Eine Einschränkung: Wenn Ihr netzunabhängiger Anbieter für die von Ihnen in Anspruch genommene Leistung mehr als den zulässigen, üblichen Betrag berechnet, begrenzt Ihr Krankenversicherungsplan den Betrag, den er Ihrem netzunabhängigen Selbstbehalt gutschreibt, in der Regel auf den üblichen Betrag.
Dies geschieht auch dann, wenn der netzunabhängige Anbieter Ihnen den Rest seiner Gebühren in Rechnung stellen darf (da er keinen Netzvertrag mit Ihrem Versicherer hat, ist er nicht verpflichtet, einen Teil der Rechnung abzuschreiben).Allerdings ist dies, wie oben erwähnt, für die Notfallversorgung oder Situationen, in denen ein Patient von einem Anbieter außerhalb des Netzwerks in einem Krankenhaus innerhalb des Netzwerks behandelt wird, nicht mehr zulässig.
Zuzahlungen
Zuzahlungen werden grundsätzlich nicht auf den Selbstbehalt angerechnet. Wenn Ihr Krankenversicherungsplan eine Zuzahlung von 20 US-Dollar für einen Arztbesuch in der Grundversorgung vorsieht, werden die 20 US-Dollar, die Sie zahlen, höchstwahrscheinlich nicht auf Ihren Selbstbehalt angerechnet.
Es wird jedoch bei fast allen Plänen auf Ihren maximalen Selbstbehalt angerechnet (einige Pläne für Großmütter und Großväter können unterschiedliche Regeln hinsichtlich der Funktionsweise ihrer maximalen Selbstbeträge haben).
Prämien
Monatliche Prämien werden nicht auf Ihren Selbstbehalt angerechnet. Tatsächlich werden Prämien nicht auf irgendeine Art von Kostenbeteiligung angerechnet. Prämien sind die Kosten für den Abschluss der Versicherung.
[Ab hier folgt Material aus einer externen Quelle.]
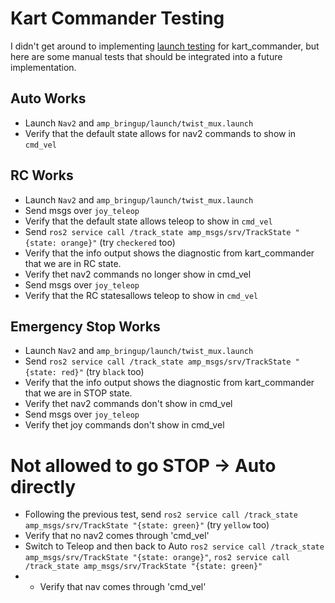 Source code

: # Kart Commander Testing

I didn't get around to implementing [launch testing](https://github.com/ros2/launch/tree/rolling/launch_testing) for kart_commander, but here are some manual tests that should be integrated into a future implementation.

## Auto Works

- Launch `Nav2` and `amp_bringup/launch/twist_mux.launch`
- Verify that the default state allows for nav2 commands to show in `cmd_vel`

## RC Works

- Launch `Nav2` and `amp_bringup/launch/twist_mux.launch`
- Send msgs over `joy_teleop`
- Verify that the default state allows teleop to show in `cmd_vel`
- Send `ros2 service call /track_state amp_msgs/srv/TrackState "{state: orange}"` (try `checkered` too)
- Verify that the info output shows the diagnostic from kart_commander that we are in RC state.
- Verify thet nav2 commands no longer show in cmd_vel
- Send msgs over `joy_teleop`
- Verify that the RC statesallows teleop to show in `cmd_vel`

## Emergency Stop Works

- Launch `Nav2` and `amp_bringup/launch/twist_mux.launch`
- Send `ros2 service call /track_state amp_msgs/srv/TrackState "{state: red}"` (try `black` too)
- Verify that the info output shows the diagnostic from kart_commander that we are in STOP state.
- Verify thet nav2 commands don't show in cmd_vel
- Send msgs over `joy_teleop`
- Verify thet joy commands don't show in cmd_vel

# Not allowed to go STOP -> Auto directly

- Following the previous test, send `ros2 service call /track_state amp_msgs/srv/TrackState "{state: green}"` (try `yellow` too)
- Verify that no nav2 comes through 'cmd_vel'
- Switch to Teleop and then back to Auto `ros2 service call /track_state amp_msgs/srv/TrackState "{state: orange}"`, `ros2 service call /track_state amp_msgs/srv/TrackState "{state: green}"`
- - Verify that nav comes through 'cmd_vel'
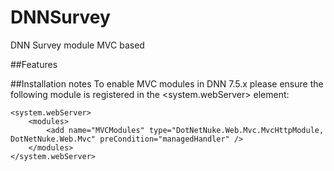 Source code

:# DNNSurvey
DNN Survey module MVC based

##Features

##Installation notes
To enable MVC modules in DNN 7.5.x please ensure the following module is registered in the <system.webServer><modules> element:

	<system.webServer>
		<modules>
			<add name="MVCModules" type="DotNetNuke.Web.Mvc.MvcHttpModule, DotNetNuke.Web.Mvc" preCondition="managedHandler" />
		</modules>
	</system.webServer>
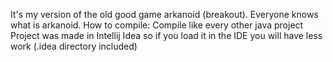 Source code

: It's my version of the old good game arkanoid (breakout). Everyone knows what is arkanoid.
How to compile:
Compile like every other java project
Project was made in Intellij Idea so if you load it in the IDE you will have less work (.idea directory included)

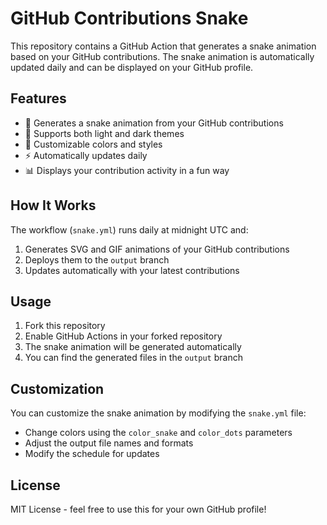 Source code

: # GitHub Contributions Snake

This repository contains a GitHub Action that generates a snake animation based on your GitHub contributions. The snake animation is automatically updated daily and can be displayed on your GitHub profile.

## Features

- 🐍 Generates a snake animation from your GitHub contributions
- 🌙 Supports both light and dark themes
- 🎨 Customizable colors and styles
- ⚡ Automatically updates daily
- 📊 Displays your contribution activity in a fun way

## How It Works

The workflow (`snake.yml`) runs daily at midnight UTC and:
1. Generates SVG and GIF animations of your GitHub contributions
2. Deploys them to the `output` branch
3. Updates automatically with your latest contributions

## Usage

1. Fork this repository
2. Enable GitHub Actions in your forked repository
3. The snake animation will be generated automatically
4. You can find the generated files in the `output` branch

## Customization

You can customize the snake animation by modifying the `snake.yml` file:
- Change colors using the `color_snake` and `color_dots` parameters
- Adjust the output file names and formats
- Modify the schedule for updates

## License

MIT License - feel free to use this for your own GitHub profile!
Dabei handelt es sich um den Preis, den Sie dem Versicherer dafür zahlen, dass er einen Teil des finanziellen Risikos Ihrer potenziellen Gesundheitsausgaben übernimmt. Sie müssen die Prämie jeden Monat zahlen, unabhängig davon, ob Sie in diesem Monat Gesundheitsleistungen benötigen oder nicht, und unabhängig davon, ob Sie Ihren Höchstbetrag für die Selbstbeteiligung für das Jahr erreicht haben. Wenn Sie Ihre Prämien nicht mehr zahlen, erlischt Ihre Krankenversicherung und Sie haben keinen Versicherungsschutz mehr.

Willkommen auf meiner Seite!Ich bin Dr. J. K. Hartmann, Facharzt für Schmerztherapie und ganzheitliche Gesundheit. Mit langjähriger Erfahrung in der Begleitung von Menschen mit chronischen Schmerzen, Verletzungen und gesundheitlichen Herausforderungen ist es mein Ziel, fundiertes medizinisches Wissen mit natürlichen Methoden zu verbinden.
Inspiriert von den Prinzipien von HealthOkay teile ich regelmäßig hilfreiche Informationen, alltagsnahe Tipps und evidenzbasierte Ansätze zur Verbesserung Ihrer Lebensqualität.